* _Your instructions_
For the entries below, report every line that includes the word "subsubsection".

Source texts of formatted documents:
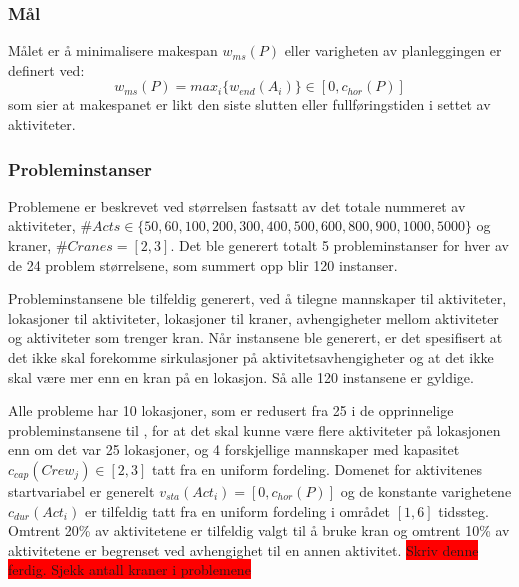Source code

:\subsubsection{Mål}
Målet er å minimalisere makespan $ w_{ms}(P) $ eller varigheten av planleggingen er definert ved:
\begin{equation}
w_{ms}(P) = max_{i} \{ w_{end}(A_{i}) \} \in [0,c_{hor}(P)]
\end{equation}
som sier at makespanet er likt den siste slutten eller fullføringstiden i settet av aktiviteter.

\subsubsection{Probleminstanser}
Problemene er beskrevet ved størrelsen fastsatt av det totale nummeret av aktiviteter, $ \#Acts \in \{ 50,60, 100, 200, 300, 400, 500, 600, 800, 900, 1000, 5000 \} $ og kraner, $ \#Cranes = [2,3] $. Det ble generert totalt 5 probleminstanser for hver av de 24 problem størrelsene, som summert opp blir 120 instanser.

Probleminstansene ble tilfeldig generert, ved å tilegne mannskaper til aktiviteter, lokasjoner til aktiviteter, lokasjoner til kraner, avhengigheter mellom aktiviteter og aktiviteter som trenger kran. Når instansene ble generert, er det spesifisert at det ikke skal forekomme sirkulasjoner på aktivitetsavhengigheter og at det ikke skal være mer enn en kran på en lokasjon. Så alle 120 instansene er gyldige.

Alle probleme har 10 lokasjoner, som er redusert fra 25 i de opprinnelige probleminstansene til \bht, for at det skal kunne være flere aktiviteter på lokasjonen enn om det var 25 lokasjoner, og 4 forskjellige mannskaper med kapasitet $ c_{cap}(Crew_{j}) \in [2,3] $ tatt fra en uniform fordeling. Domenet for aktivitenes startvariabel er generelt $ v_{sta}(Act_{i}) = [0,c_{hor}(P)] $ og de konstante varighetene $ c_{dur}(Act_{i}) $ er tilfeldig tatt fra en uniform fordeling i området $ [1,6] $ tidssteg. Omtrent 20\% av aktivitetene er tilfeldig valgt til å bruke kran og omtrent 10\% av aktivitetene er begrenset ved avhengighet til en annen aktivitet.
\colorbox{red}{Skriv denne ferdig. Sjekk antall kraner i problemene}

* _Solution for this problem_
:\subsubsection{Mål}
\subsubsection{Probleminstanser}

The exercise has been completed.